Does anyone have any lobster recipes?


----------



## BreezyCooking (Jun 1, 2006)

Personally, I only make lobster 3 ways these days - 1) boiled & served hot with lemon butter, 2) boiled & chillled & served with Tarragon Mayonaisse, 3) boiled, chilled, & picked out meat mixed with a little mayo & served in toasted hot dog rolls (the traditional "Lobster Roll).

Over the years I've tried other lobster recipes - bisques, stews, Americaine, stuffed, broiled, but nothing compares to my favorite 3.


----------



## Andy M. (Jun 1, 2006)

You mean there's more to lobster than boil and eat?


----------



## pdswife (Jun 1, 2006)

sure there is Andy!  Ya gotta dump each bite in some warm melted butter!!!


----------



## TATTRAT (Jun 1, 2006)

For a more upscale aproach, I poach the lobster claws and tails in a saffron infused gee, and serve it with a grannysmith apple, vidalia slaw, finidhed witha vanillia and champagne vin.

One of my personal favorites is the classic old New England style roast. Lots of Lobster, corn on the cob, potatoes...mmmmmmm. Just done on hot coals and moist bulap to insulate. And served with boiled potatoes, and corn on the cob.
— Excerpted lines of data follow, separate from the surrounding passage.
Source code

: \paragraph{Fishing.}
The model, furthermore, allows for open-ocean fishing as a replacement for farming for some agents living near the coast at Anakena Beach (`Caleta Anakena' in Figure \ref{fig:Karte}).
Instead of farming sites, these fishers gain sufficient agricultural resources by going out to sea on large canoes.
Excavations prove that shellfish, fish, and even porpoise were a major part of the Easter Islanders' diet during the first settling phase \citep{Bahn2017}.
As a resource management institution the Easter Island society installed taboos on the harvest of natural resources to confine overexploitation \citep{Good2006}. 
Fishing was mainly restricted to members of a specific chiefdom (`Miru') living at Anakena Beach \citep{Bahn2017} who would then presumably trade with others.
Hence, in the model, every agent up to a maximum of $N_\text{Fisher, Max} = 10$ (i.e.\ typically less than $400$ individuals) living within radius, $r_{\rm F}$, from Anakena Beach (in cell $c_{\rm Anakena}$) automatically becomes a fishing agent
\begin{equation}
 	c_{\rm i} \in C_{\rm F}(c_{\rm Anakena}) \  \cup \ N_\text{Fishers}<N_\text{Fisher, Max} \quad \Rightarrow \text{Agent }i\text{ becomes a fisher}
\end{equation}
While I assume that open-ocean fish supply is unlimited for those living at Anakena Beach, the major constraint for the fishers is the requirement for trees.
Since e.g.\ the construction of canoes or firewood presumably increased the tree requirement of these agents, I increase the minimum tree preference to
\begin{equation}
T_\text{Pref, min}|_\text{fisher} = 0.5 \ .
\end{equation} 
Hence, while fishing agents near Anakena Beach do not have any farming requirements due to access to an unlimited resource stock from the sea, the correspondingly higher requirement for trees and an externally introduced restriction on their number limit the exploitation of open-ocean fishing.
For quick and easy, just throw them on the grill and cook for 13-18 min over medium heat. You could boil them in a broth with alot of aromatics and stuff.

Thermador is a classic.

Cut in half, lengthwise, brush with clarified butter witha little lemon juice, lime juice, garlic and cilantro, and then grill them 4-6 min per side on med high heat.


----------



## amber (Jun 1, 2006)

I'm with Andy, just boil and serve with hot butter and corn on the cob, maybe some potatoe salad or cole slaw.


----------



## auntdot (Jun 1, 2006)

We are totally with Breezy on the lobster roll, is truly a proud fate for a bug to wind up in a roll.

But prefer baked stuffed to boiled. (Too many times having had to go to commercial clambakes in MA which served nothing but soggy, water logged lobsters, sandy steamers, tough corn, lousy sausages, and tasteless boiled potatoes. Yes, I love all those foods done properly, but those folks never could get it right.) Prefer steaming to boiling if we are going that route.

And lobster a'la Americaine which is a bit of a chore to make compared to the first two recipes, but is sooo rich and good. (Only make it every once in a while at Christmas.)

I'm sure a number of other recipes will be here soon, enjoy.


----------



## ironchef (Jun 1, 2006)

Lobster Fricassee is always good. I don't have a recipe in my computer files, but here's an easy one to do:

http://www.epicurious.com/recipes/recipe_views/views/106446


----------



## Dina (Jun 1, 2006)

Mmm...thanks everyone.  It's basically as simple as dipping it in sauce or butter.  I will try it tomorrow.


----------